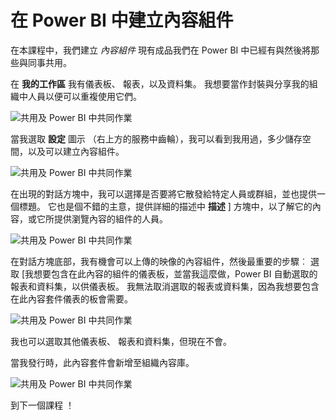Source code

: <properties
   pageTitle="建立內容組件"
   description="發佈內容的組件使用的預先設計的儀表板、 報表和資料集的組合"
   services="powerbi"
   documentationCenter=""
   authors="davidiseminger"
   manager="mblythe"
   backup=""
   editor=""
   tags=""
   qualityFocus="no"
   qualityDate=""
   featuredVideoId="exL0nmguK_4"
   featuredVideoThumb=""
   courseDuration="5m"/>

<tags
   ms.service="powerbi"
   ms.devlang="NA"
   ms.topic="get-started-article"
   ms.tgt_pltfrm="NA"
   ms.workload="powerbi"
   ms.date="09/29/2016"
   ms.author="davidi"/>

# 在 Power BI 中建立內容組件

在本課程中，我們建立 *內容組件* 現有成品我們在 Power BI 中已經有與然後將那些與同事共用。

在 **我的工作區** 我有儀表板、 報表，以及資料集。 我想要當作封裝與分享我的組織中人員以便可以重複使用它們。

![共用及 Power BI 中共同作業](./media/powerbi-learning-6-2-create-content-packs/pbi_learn06_02myworkspacenohilite.png)

當我選取 **設定** 圖示 （右上方的服務中齒輪），我可以看到我用過，多少儲存空間，以及可以建立內容組件。

![共用及 Power BI 中共同作業](./media/powerbi-learning-6-2-create-content-packs/pbi_learn06_02options.png)

在出現的對話方塊中，我可以選擇是否要將它散發給特定人員或群組，並也提供一個標題。 它也是個不錯的主意，提供詳細的描述中 **描述** ] 方塊中，以了解它的內容，或它所提供瀏覽內容的組件的人員。

![共用及 Power BI 中共同作業](./media/powerbi-learning-6-2-create-content-packs/pbi_learn06_02create_contpktop.png)

在對話方塊底部，我有機會可以上傳的映像的內容組件，然後最重要的步驟︰ 選取 [我想要包含在此內容的組件的儀表板，並當我這麼做，Power BI 自動選取的報表和資料集，以供儀表板。 我無法取消選取的報表或資料集，因為我想要包含在此內容套件儀表的板會需要。

![共用及 Power BI 中共同作業](./media/powerbi-learning-6-2-create-content-packs/pbi_learn06_02create_contpk2ndhalf.png)

我也可以選取其他儀表板、 報表和資料集，但現在不會。

當我發行時，此內容套件會新增至組織內容庫。

![共用及 Power BI 中共同作業](./media/powerbi-learning-6-2-create-content-packs/pbi_learn06_02contpksuccess.png)

到下一個課程 ！
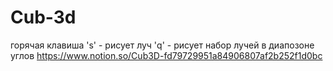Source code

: # Cub-3d

горячая клавиша 's' - рисует луч
                'q' - рисует набор лучей в диапозоне углов
https://www.notion.so/Cub3D-fd79729951a84906807af2b252f1d0bc
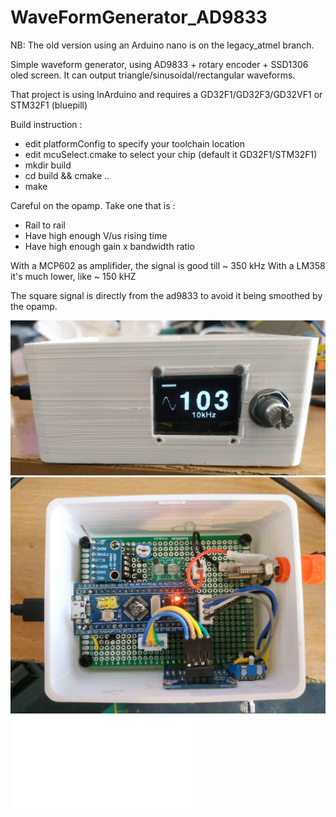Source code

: # WaveFormGenerator_AD9833

NB: The old version using an Arduino nano is on the legacy_atmel branch.

Simple waveform generator, using AD9833 + rotary encoder + SSD1306 oled screen.
It can output triangle/sinusoidal/rectangular waveforms.

That project is using lnArduino and requires a GD32F1/GD32F3/GD32VF1 or STM32F1 (bluepill)

Build instruction :
* edit platformConfig to specify your toolchain location
* edit mcuSelect.cmake to select your chip (default it GD32F1/STM32F1)
* mkdir build
* cd build && cmake ..
* make


Careful on the opamp.
Take one that is :
* Rail to rail
* Have high enough V/us rising time
* Have high enough gain x bandwidth ratio

With a MCP602 as amplifider, the signal is good till ~ 350 kHz
With a LM358 it's much lower, like ~ 150 kHZ

The square signal is directly from the ad9833 to avoid it being smoothed by the opamp.

![screenshot](schematics/ad_front.jpg?raw=true "front")
![screenshot](schematics/ad_top.jpg?raw=true "top")
![screenshot](schematics/schematic.pdf?raw=true "schem")

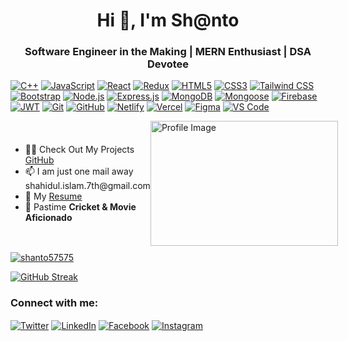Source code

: <h1 align="center">Hi 👋, I'm Sh@nto</h1>
<h3 align="center">Software Engineer in the Making | MERN Enthusiast | DSA Devotee</h3>

[![C++](https://img.shields.io/badge/-C%2B%2B-blue?style=for-the-badge&logo=c%2B%2B)](https://en.wikipedia.org/wiki/C%2B%2B)
[![JavaScript](https://img.shields.io/badge/-JavaScript-yellow?style=for-the-badge&logo=javascript)](https://developer.mozilla.org/en-US/docs/Web/JavaScript)
[![React](https://img.shields.io/badge/-React-blue?style=for-the-badge&logo=react)](https://reactjs.org/)
[![Redux](https://img.shields.io/badge/-Redux-purple?style=for-the-badge&logo=redux)](https://redux.js.org/)
[![HTML5](https://img.shields.io/badge/-HTML5-red?style=for-the-badge&logo=html5)](https://developer.mozilla.org/en-US/docs/Web/HTML)
[![CSS3](https://img.shields.io/badge/-CSS3-blue?style=for-the-badge&logo=css3)](https://developer.mozilla.org/en-US/docs/Web/CSS)
[![Tailwind CSS](https://img.shields.io/badge/-Tailwind_CSS-lightblue?style=for-the-badge&logo=tailwind-css)](https://tailwindcss.com/)
[![Bootstrap](https://img.shields.io/badge/-Bootstrap-purple?style=for-the-badge&logo=bootstrap)](https://getbootstrap.com/)
[![Node.js](https://img.shields.io/badge/-Node.js-green?style=for-the-badge&logo=node.js)](https://nodejs.org/)
[![Express.js](https://img.shields.io/badge/-Express.js-lightgrey?style=for-the-badge&logo=express)](https://expressjs.com/)
[![MongoDB](https://img.shields.io/badge/-MongoDB-green?style=for-the-badge&logo=mongodb)](https://www.mongodb.com/)
[![Mongoose](https://img.shields.io/badge/-Mongoose-orange?style=for-the-badge&logo=mongoose)](https://mongoosejs.com/)
[![Firebase](https://img.shields.io/badge/-Firebase-orange?style=for-the-badge&logo=firebase)](https://firebase.google.com/)
[![JWT](https://img.shields.io/badge/-JWT-yellow?style=for-the-badge&logo=json-web-tokens)](https://jwt.io/)
[![Git](https://img.shields.io/badge/-Git-black?style=for-the-badge&logo=git)](https://git-scm.com/)
[![GitHub](https://img.shields.io/badge/-GitHub-grey?style=for-the-badge&logo=github)](https://github.com/)
[![Netlify](https://img.shields.io/badge/-Netlify-blue?style=for-the-badge&logo=netlify)](https://www.netlify.com/)
[![Vercel](https://img.shields.io/badge/-Vercel-blue?style=for-the-badge&logo=vercel)](https://vercel.com/)
[![Figma](https://img.shields.io/badge/-Figma-blueviolet?style=for-the-badge&logo=figma)](https://www.figma.com/)
[![VS Code](https://img.shields.io/badge/-VS_Code-blue?style=for-the-badge&logo=visual-studio-code)](https://code.visualstudio.com/)

<div style="display: flex; align-items: center; justify-content: space-between;">
    <div>
    <ul>
      <li>👨‍💻 Check Out My Projects <a href="https://github.com/Shanto57575">GitHub</a></li>
      <li>📫 I am just one mail away shahidul.islam.7th@gmail.com</li>
      <li>📄 My <a href="https://drive.google.com/file/d/14PZc0XHRW6hxw1pNiWO7d-Hw-k76_-1f/view?usp=sharing">Resume</a></li>
      <li>🎥 Pastime <strong>Cricket & Movie Aficionado</strong></li>
    </ul>
  </div>
  <div>
    <img src="https://miro.medium.com/v2/resize:fit:1278/1*XC8smpR5WreT96bwSVNzjg.gif" alt="Profile Image" width="300" height="200"/>
  </div>
</div>

<p align="left" style="margin-top:10px;"> <a href="https://github.com/ryo-ma/github-profile-trophy"><img src="https://github-profile-trophy.vercel.app/?username=shanto57575&theme=dracula" alt="shanto57575" /></a> </p>

[![GitHub Streak](https://streak-stats.demolab.com?user=Shanto57575&theme=blue-navy&hide_border=true&card_width=450)](https://git.io/streak-stats)

<h3 align="left">Connect with me:</h3>
<p align="left">
<a href="https://twitter.com/Shahidu37823405" target="_blank"><img align="center" src="https://img.shields.io/badge/-Twitter-1DA1F2?style=for-the-badge&logo=twitter&logoColor=white" alt="Twitter" /></a>
<a href="https://www.linkedin.com/in/md-shahidul-islam-shanto/" target="_blank"><img align="center" src="https://img.shields.io/badge/-LinkedIn-0077B5?style=for-the-badge&logo=linkedin&logoColor=white" alt="LinkedIn" /></a>
<a href="https://www.facebook.com/profile.php?id=100021587690987" target="_blank"><img align="center" src="https://img.shields.io/badge/-Facebook-1877F2?style=for-the-badge&logo=facebook&logoColor=white" alt="Facebook" /></a>
<a href="https://www.instagram.com/_shanto16_3/" target="_blank"><img align="center" src="https://img.shields.io/badge/-Instagram-E4405F?style=for-the-badge&logo=instagram&logoColor=white" alt="Instagram" /></a>
</p>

▬▬▬▬▬▬▬▬▬▬

[Exercise prompt]:
Above are the records; copy every line in them that holds the word "create".

[Exercise output]:
![共用及 Power BI 中共同作業](./media/powerbi-learning-6-2-create-content-packs/pbi_learn06_02myworkspacenohilite.png)
![共用及 Power BI 中共同作業](./media/powerbi-learning-6-2-create-content-packs/pbi_learn06_02options.png)
![共用及 Power BI 中共同作業](./media/powerbi-learning-6-2-create-content-packs/pbi_learn06_02create_contpktop.png)
![共用及 Power BI 中共同作業](./media/powerbi-learning-6-2-create-content-packs/pbi_learn06_02create_contpk2ndhalf.png)
![共用及 Power BI 中共同作業](./media/powerbi-learning-6-2-create-content-packs/pbi_learn06_02contpksuccess.png)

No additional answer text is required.